Recent Anonymous “operations” have mostly taken the form of distributed denial-of-service attacks against websites operated by MasterCard, Visa and PayPal (in response to their temporary shutdowns of WikiLeaks donation channels), against websites owned by the governments of Egypt, Tunisia and Zimbabwe (in response to WikiLeaks censorship), against websites of organizations affiliated with the music industry, including BMI.com (in response to legal crackdowns on file-sharing) and, lastly, against websites run by the universally offensive Westboro Baptist Church (after the church dared Anonymous to do it).

Anonymous' most spectacular operation, however, was the digital disembowelment of security firm HBGary Federal last month.

Following the publication of an ill-timed interview with the Financial Times in which HBGary Federal CEO Aaron Barr said he had figured out the identities of Anonymous “leaders” and would soon be speaking to the FBI, Barr arrived at work one Monday morning to find his company’s website down, his Twitter account hijacked, his cell phone and Social Security numbers posted online and his iPad remotely wiped.

Even worse, Anonymous members copied HBGary Federal’s entire e-mail database and posted it online, revealing that the company had been plotting with two other Beltway security firms to illegally hack WikiLeaks and labor union-backed liberal groups at the behest of a powerful law firm that counted Bank of America (a rumored future WikiLeaks target) and the U.S. Chamber of Commerce (opposed by organized labor) as its clients.

Barr resigned from his position as CEO of HBGary Federal on Feb. 28.

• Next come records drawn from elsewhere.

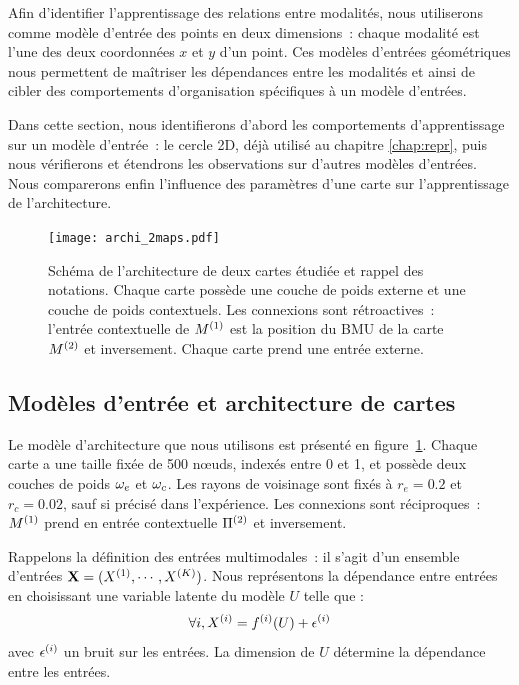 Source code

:\documentclass[../main]{subfiles}
\begin{document}
Afin d'identifier l'apprentissage des relations entre modalités, nous utiliserons comme modèle d'entrée des points en deux dimensions~: chaque modalité est l'une des deux coordonnées $x$ et $y$ d'un point.
Ces modèles d'entrées géométriques nous permettent de maîtriser les dépendances entre les modalités et ainsi de cibler des comportements d'organisation spécifiques à un modèle d'entrées.

Dans cette section, nous identifierons d'abord les comportements d'apprentissage sur un modèle d'entrée~: le cercle 2D, déjà utilisé au chapitre \ref{chap:repr}, puis nous vérifierons et étendrons les observations sur d'autres modèles d'entrées.
Nous comparerons enfin l'influence des paramètres d'une carte sur l'apprentissage de l'architecture.

\begin{figure}[ht]
	\centering\texttt{[image: archi\_2maps.pdf]}
	\caption{Schéma de l'architecture de deux cartes étudiée et rappel des notations. Chaque carte possède une couche de poids externe et une couche de poids contextuels. Les connexions sont rétroactives~: l'entrée contextuelle de $M^{({1})}$ est la position du BMU de la carte $M^{({2})}$ et inversement. Chaque carte prend une entrée externe.\label{fig:archis}}
\end{figure}

\subsection{Modèles d'entrée et architecture de cartes}

Le modèle d'architecture que nous utilisons est présenté en figure~\ref{fig:archis}.
Chaque carte a une taille fixée de 500 n\oe{}uds, indexés entre 0 et 1, et possède deux couches de poids $\omega_e$ et $\omega_c$. Les rayons de voisinage sont fixés à $r_e = 0.2$ et $r_c = 0.02$, sauf si précisé dans l'expérience.
Les connexions sont réciproques~: $M^{({1})}$ prend en entrée contextuelle $\Pi^{({2})}$ et inversement.

Rappelons la définition des entrées multimodales~: il s'agit d'un ensemble d'entrées $\mathbf{X} = (X^{({1})}, \cdots, X^{({K})})$.
Nous représentons la dépendance entre entrées en choisissant une variable latente du modèle $U$ telle que :
$$ \forall i, X^{({i})} = f^{({i})}(U) + \epsilon^{({i})}$$
avec $\epsilon^{({i})}$ un bruit sur les entrées.
La dimension de $U$ détermine la dépendance entre les entrées.
\end{document}
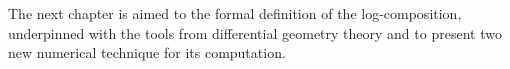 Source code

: The next chapter is aimed to the formal definition of the log-composition, underpinned with the tools from differential geometry theory and to present two new numerical technique for its computation.







%
%
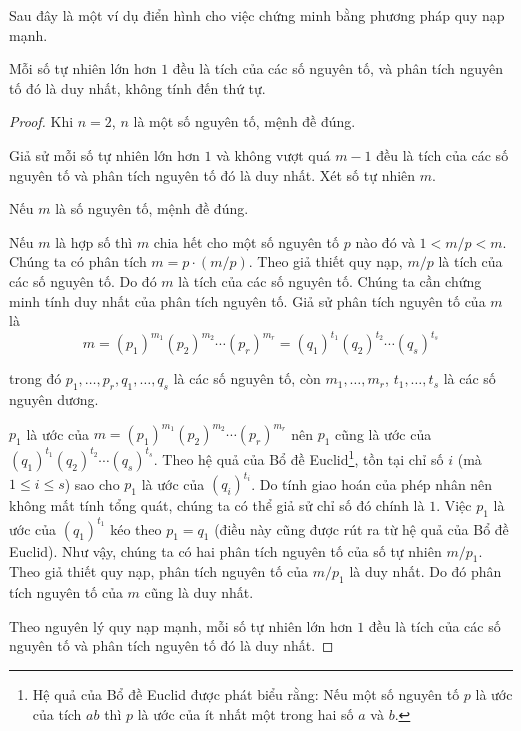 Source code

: Sau đây là một ví dụ điển hình cho việc chứng minh bằng phương pháp quy nạp mạnh.

\begin{example}
    Mỗi số tự nhiên lớn hơn $1$ đều là tích của các số nguyên tố, và phân tích nguyên tố đó là duy nhất, không tính đến thứ tự.
\end{example}

\begin{proof}
    Khi $n = 2$, $n$ là một số nguyên tố, mệnh đề đúng.

    Giả sử mỗi số tự nhiên lớn hơn $1$ và không vượt quá $m - 1$ đều là tích của các số nguyên tố và phân tích nguyên tố đó là duy nhất. Xét số tự nhiên $m$.

    Nếu $m$ là số nguyên tố, mệnh đề đúng.

    Nếu $m$ là hợp số thì $m$ chia hết cho một số nguyên tố $p$ nào đó và $1 < m/p < m$. Chúng ta có phân tích $m = p\cdot (m/p)$. Theo giả thiết quy nạp, $m/p$ là tích của các số nguyên tố. Do đó $m$ là tích của các số nguyên tố. Chúng ta cần chứng minh tính duy nhất của phân tích nguyên tố. Giả sử phân tích nguyên tố của $m$ là
    \[
        m = {(p_{1})}^{m_{1}}{(p_{2})}^{m_{2}}\cdots {(p_{r})}^{m_{r}} = {(q_{1})}^{t_{1}}{(q_{2})}^{t_{2}}\cdots {(q_{s})}^{t_{s}}
    \]

    trong đó $p_{1}, \ldots, p_{r}, q_{1}, \ldots, q_{s}$ là các số nguyên tố, còn $m_{1}, \ldots, m_{r}$, $t_{1}, \ldots, t_{s}$ là các số nguyên dương.

    $p_{1}$ là ước của $m = {(p_{1})}^{m_{1}}{(p_{2})}^{m_{2}}\cdots {(p_{r})}^{m_{r}}$ nên $p_{1}$ cũng là ước của ${(q_{1})}^{t_{1}}{(q_{2})}^{t_{2}}\cdots {(q_{s})}^{t_{s}}$. Theo hệ quả của Bổ đề Euclid\footnote{Hệ quả của Bổ đề Euclid được phát biểu rằng: Nếu một số nguyên tố $p$ là ước của tích $ab$ thì $p$ là ước của ít nhất một trong hai số $a$ và $b$.}, tồn tại chỉ số $i$ (mà $1\leq i\leq s$) sao cho $p_{1}$ là ước của ${(q_{i})}^{t_{i}}$. Do tính giao hoán của phép nhân nên không mất tính tổng quát, chúng ta có thể giả sử chỉ số đó chính là $1$. Việc $p_{1}$ là ước của ${(q_{1})}^{t_{1}}$ kéo theo $p_{1} = q_{1}$ (điều này cũng được rút ra từ hệ quả của Bổ đề Euclid). Như vậy, chúng ta có hai phân tích nguyên tố của số tự nhiên $m/p_{1}$. Theo giả thiết quy nạp, phân tích nguyên tố của $m/p_{1}$ là duy nhất. Do đó phân tích nguyên tố của $m$ cũng là duy nhất.

    Theo nguyên lý quy nạp mạnh, mỗi số tự nhiên lớn hơn $1$ đều là tích của các số nguyên tố và phân tích nguyên tố đó là duy nhất.
\end{proof}

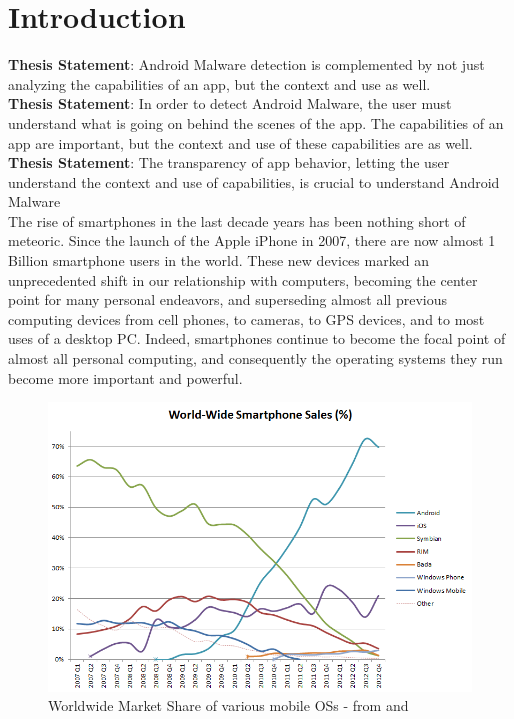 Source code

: \chapter{Introduction}
\label{sec:intro}

\textbf{Thesis Statement}: Android Malware detection is complemented by not just analyzing the capabilities of an app, but the context and use as well.\\
\textbf{Thesis Statement}: In order to detect Android Malware, the user must understand what is going on behind the scenes of the app. The capabilities of an app are important, but the context and use of these capabilities are as well.\\
\textbf{Thesis Statement}: The transparency of app behavior, letting the user understand the context and use of capabilities, is crucial to understand Android Malware\\


The rise of smartphones in the last decade years has been nothing short of meteoric. Since the launch of the Apple iPhone in 2007, there are now almost 1 Billion smartphone users in the world\citep{kpcbinternetreport2012}. These new devices marked an unprecedented shift in our relationship with computers, becoming the center point for many personal endeavors, and superseding almost all previous computing devices from cell phones, to cameras, to GPS devices, and to most uses of a desktop PC\citep{hua2012introduction}. Indeed, smartphones continue to become the focal point of almost all personal computing, and consequently the operating systems they run become more important and powerful.

\begin{figure}[h]
\begin{center}
\includegraphics[width=0.8\columnwidth]{figs/World_Wide_Smartphone_Sales_Share}
\caption{Worldwide Market Share of various mobile OSs - from \citep{wikimobileshare} and \citep{gartnerq42012}}
\label{fig:mobileshares}
\end{center}
\end{figure}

Bloomberg News, poking through the HBGary Federal e-mails, also found a lot of previously concealed details about the presumably Chinese-directed “Operation Aurora” and “Night Dragon” network intrusions of Western companies in 2009 and 2010.

The e-mails mentioned that more than 200 companies, among them Morgan Stanley, DuPont, Sony, Johnson & Johnson and Disney, had been the targets of Operation Aurora, and it named the multinational energy companies that fell victim to Night Dragon as BP, ConocoPhillips, ExxonMobil, Marathon and RoyalDutch Shell.